I adhere to my concurrence in the opinion written by Mr. Justice BUFORD in this case in which he concluded that the judgment should be affirmed.
The case is before this Court on a writ of error taken to a judgment for the defendants, David L. Mark and his wife, Clara Mark, on a demurrer to a declaration in which the plaintiff, Lillie Ballenger, and her husband, sought damages for personal injuries sustained by Lillie Ballenger in walking down a stairway leading from an apartment which she occupied in a dwelling house owned by Clara Mark, who placed Mrs. Ballenger in possession of the apartment. The declaration alleges that "a step" of the stairway tilted which caused Mrs. Ballenger to fall and injure herself. It is alleged that Mrs. Mark negligently allowed the "stairway *Page 100 
and said step to be weak, loose, defective and insecure and that she knew, or by the exercise of ordinary and reasonable care, could have known of the condition of said "steps."
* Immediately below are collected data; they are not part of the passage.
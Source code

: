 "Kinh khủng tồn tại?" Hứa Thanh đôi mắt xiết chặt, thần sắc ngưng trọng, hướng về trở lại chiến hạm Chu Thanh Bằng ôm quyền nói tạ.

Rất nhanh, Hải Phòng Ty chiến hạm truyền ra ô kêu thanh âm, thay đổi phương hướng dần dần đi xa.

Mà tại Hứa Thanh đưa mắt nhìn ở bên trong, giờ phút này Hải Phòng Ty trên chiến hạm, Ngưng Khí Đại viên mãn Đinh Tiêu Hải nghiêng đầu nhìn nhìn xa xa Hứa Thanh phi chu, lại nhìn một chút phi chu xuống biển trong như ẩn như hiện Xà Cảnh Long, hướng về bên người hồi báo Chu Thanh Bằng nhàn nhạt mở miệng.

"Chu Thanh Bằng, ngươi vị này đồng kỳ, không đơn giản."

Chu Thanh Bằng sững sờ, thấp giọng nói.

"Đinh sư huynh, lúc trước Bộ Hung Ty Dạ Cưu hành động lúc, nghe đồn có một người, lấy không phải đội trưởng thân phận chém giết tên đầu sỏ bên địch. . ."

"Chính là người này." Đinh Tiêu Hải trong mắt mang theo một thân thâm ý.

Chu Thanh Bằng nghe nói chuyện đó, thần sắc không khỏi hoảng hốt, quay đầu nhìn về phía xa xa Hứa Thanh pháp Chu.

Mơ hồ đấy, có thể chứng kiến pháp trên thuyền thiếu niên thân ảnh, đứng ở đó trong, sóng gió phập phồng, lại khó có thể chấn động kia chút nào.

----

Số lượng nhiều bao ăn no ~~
The alleged cause of action thus appears to rest not upon an affirmative tortious act of Mrs. Mark, not in any sense a pure tort, but upon the failure of a duty which by reason of her contract with Mrs. Ballenger she owed to her to keep the staircase free from the defect which it is alleged caused the accident.
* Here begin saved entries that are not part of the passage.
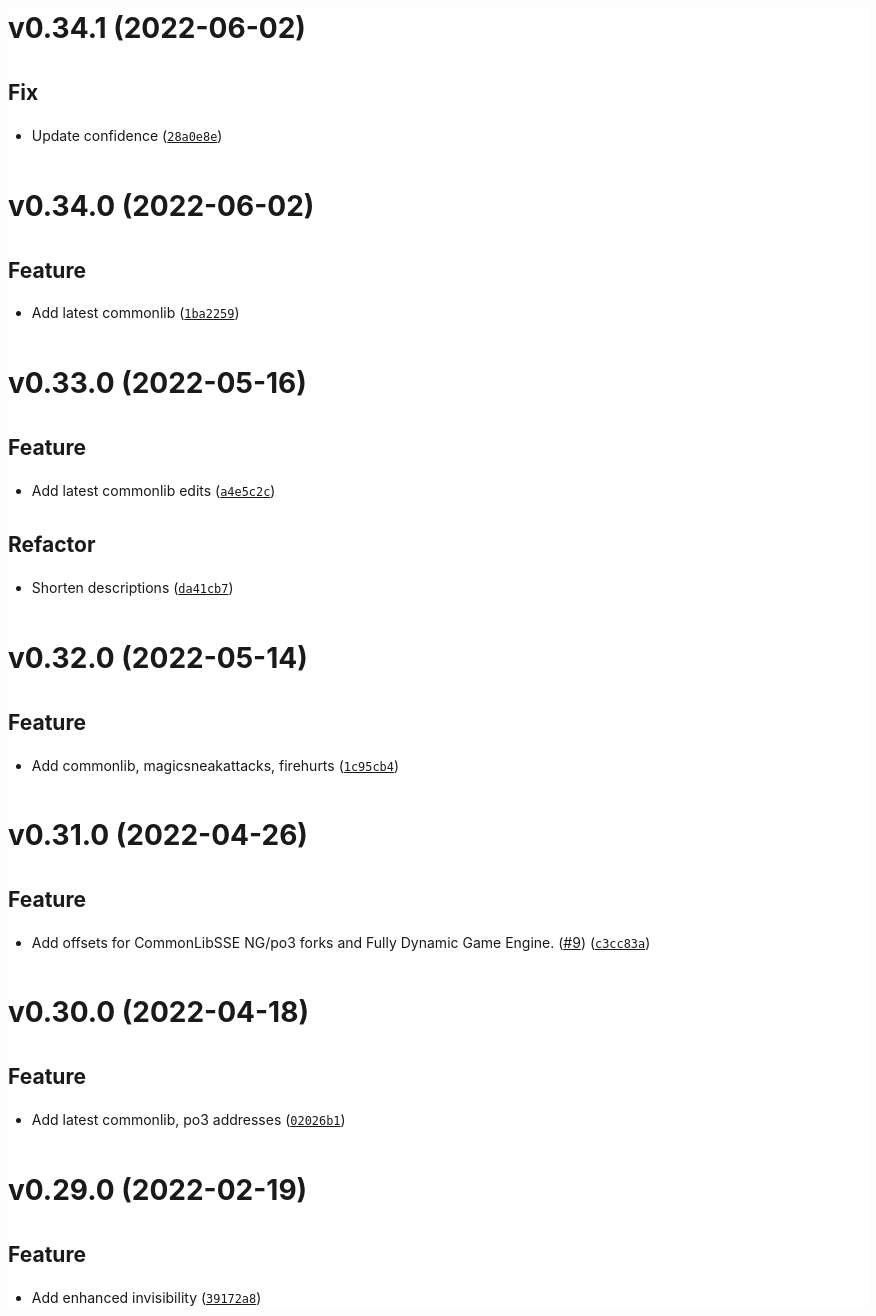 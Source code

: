 # v0.34.1 (2022-06-02)
## Fix
* Update confidence ([`28a0e8e`](https://github.com/alandtse/vr_address_tools/commit/28a0e8e5cf1e8960daadcc9c325d39083db83192))

# v0.34.0 (2022-06-02)
## Feature
* Add latest commonlib ([`1ba2259`](https://github.com/alandtse/vr_address_tools/commit/1ba2259cbac975e8c30cb65e22c960a0f55b6ff0))

# v0.33.0 (2022-05-16)
## Feature
* Add latest commonlib edits ([`a4e5c2c`](https://github.com/alandtse/vr_address_tools/commit/a4e5c2c9c423dffbd6fb860b29328fe5aa3afb97))

## Refactor
* Shorten descriptions ([`da41cb7`](https://github.com/alandtse/vr_address_tools/commit/da41cb7d45c521786e219ee5001cb1b24351ad6e))

# v0.32.0 (2022-05-14)
## Feature
* Add commonlib, magicsneakattacks, firehurts ([`1c95cb4`](https://github.com/alandtse/vr_address_tools/commit/1c95cb4f17687f777cbfbc8ce50ce924537d32c3))

# v0.31.0 (2022-04-26)
## Feature
* Add offsets for CommonLibSSE NG/po3 forks and Fully Dynamic Game Engine. ([#9](https://github.com/alandtse/vr_address_tools/issues/9)) ([`c3cc83a`](https://github.com/alandtse/vr_address_tools/commit/c3cc83a07dc9a364429203113c232cf4cfd4bebb))

# v0.30.0 (2022-04-18)
## Feature
* Add latest commonlib, po3 addresses ([`02026b1`](https://github.com/alandtse/vr_address_tools/commit/02026b1d0b307e0d410731b5af3fdcc52d5d906e))

# v0.29.0 (2022-02-19)
## Feature
* Add enhanced invisibility ([`39172a8`](https://github.com/alandtse/vr_address_tools/commit/39172a82430b2983b48da0b45cceb7f814262045))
The case of Banfield v. Addington, 104 Fla. 661,140 South. Rep. 893, is not authority for the position assumed by the plaintiff in error in this case, because in that case the Court held that the act of Mrs. Addington in administering the treatment for a "permanent wave" to Mrs. Banfield was a "positive act of negligence." The opinion stated that the "effect of our statute authorizing married women to engage in employments separate from their husbands is to confer upon them the right to assume the position of master and servant, with all the rights and liabilities which necessarily go with that relation; that it thereby makes a married woman liable for any act of a servant employed by her, for which act she would be liable if she had committed the act personally, and not through her servant." On that principle the decision held Mrs. Addington to be liable in damages for the negligent act of her servant in administering the treatment.
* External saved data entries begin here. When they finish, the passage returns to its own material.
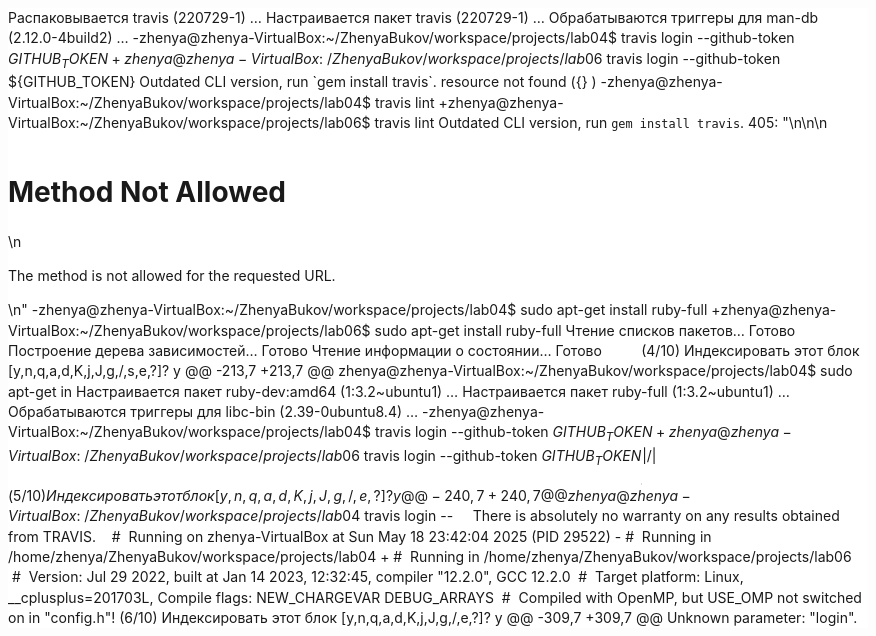  Распаковывается travis (220729-1) …
 Настраивается пакет travis (220729-1) …
 Обрабатываются триггеры для man-db (2.12.0-4build2) …
-zhenya@zhenya-VirtualBox:~/ZhenyaBukov/workspace/projects/lab04$ travis login --github-token ${GITHUB_TOKEN}
+zhenya@zhenya-VirtualBox:~/ZhenyaBukov/workspace/projects/lab06$ travis login --github-token ${GITHUB_TOKEN}
 Outdated CLI version, run `gem install travis`.
 resource not found ({}
 )
-zhenya@zhenya-VirtualBox:~/ZhenyaBukov/workspace/projects/lab04$ travis lint
+zhenya@zhenya-VirtualBox:~/ZhenyaBukov/workspace/projects/lab06$ travis lint
 Outdated CLI version, run `gem install travis`.
 405: "<!doctype html>\n<html lang=en>\n<title>405 Method Not Allowed</title>\n<h1>Method Not Allowed</h1>\n<p>The method is not allowed for the requested URL.</p>\n"
-zhenya@zhenya-VirtualBox:~/ZhenyaBukov/workspace/projects/lab04$ sudo apt-get install ruby-full
+zhenya@zhenya-VirtualBox:~/ZhenyaBukov/workspace/projects/lab06$ sudo apt-get install ruby-full
 Чтение списков пакетов… Готово
 Построение дерева зависимостей… Готово
 Чтение информации о состоянии… Готово         
(4/10) Индексировать этот блок [y,n,q,a,d,K,j,J,g,/,s,e,?]? y
@@ -213,7 +213,7 @@ zhenya@zhenya-VirtualBox:~/ZhenyaBukov/workspace/projects/lab04$ sudo apt-get in
 Настраивается пакет ruby-dev:amd64 (1:3.2~ubuntu1) …
 Настраивается пакет ruby-full (1:3.2~ubuntu1) …
 Обрабатываются триггеры для libc-bin (2.39-0ubuntu8.4) …
-zhenya@zhenya-VirtualBox:~/ZhenyaBukov/workspace/projects/lab04$ travis login --github-token ${GITHUB_TOKEN}
+zhenya@zhenya-VirtualBox:~/ZhenyaBukov/workspace/projects/lab06$ travis login --github-token ${GITHUB_TOKEN}
  
   ________                                 __
  /        |                               /  |
(5/10) Индексировать этот блок [y,n,q,a,d,K,j,J,g,/,e,?]? y
@@ -240,7 +240,7 @@ zhenya@zhenya-VirtualBox:~/ZhenyaBukov/workspace/projects/lab04$ travis login --
     There is absolutely no warranty on any results obtained from TRAVIS.
  
  #  Running on zhenya-VirtualBox at Sun May 18 23:42:04 2025 (PID 29522)
- #  Running in /home/zhenya/ZhenyaBukov/workspace/projects/lab04
+ #  Running in /home/zhenya/ZhenyaBukov/workspace/projects/lab06
  #  Version: Jul 29 2022, built at Jan 14 2023, 12:32:45, compiler "12.2.0", GCC 12.2.0
  #  Target platform: Linux, __cplusplus=201703L, Compile flags: NEW_CHARGEVAR DEBUG_ARRAYS
  #  Compiled with OpenMP, but USE_OMP not switched on in "config.h"!
(6/10) Индексировать этот блок [y,n,q,a,d,K,j,J,g,/,e,?]? y
@@ -309,7 +309,7 @@ Unknown parameter: "login".
  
I am still of the opinion that the argument in that case is fallacious and can be supported by no authority except court-made law, if such is of any value in our system of jurisprudence. It is the function of the Court to declare what the law is, not what it should be. When the judicial power is sought to be extended into the realm of the lawmaking power upon the assumption that legislators do not *Page 101 
move fast enough to keep pace with so-called altered social conditions and complex relations now existing and rapidly changing, the effort sets up a doctrine of Pharisaical justice which disparages the efficiency of the legislative branch of the Government by proclaiming its own superior alertness and wisdom which would be more becomingly left to the judgment of the sovereign people in constitutional convention represented.
The case of Funk v. United States of America, decided by the Supreme Court of the United States, December 11, 1933, has no bearing whatsoever upon the case at bar. That case relates solely to the competency of a wife to testify as a witness in behalf of her husband. It has no relation whatsoever to the policy of a State as expressed by legislative enactment restricting the powers of a married woman as to contractual capacity. It is for the Legislature to lift that handicap, if it be one, not for the Court.
In the case at bar the duty, if any, which Mrs. Mark owed to Mrs. Ballenger grew out of a contractual relation and was in no degree an affirmative or pure tort, and no liability attaches to her on account of the accident except as it may result from judicial fiat unconstitutionally asserted.
So I think the judgment should be affirmed.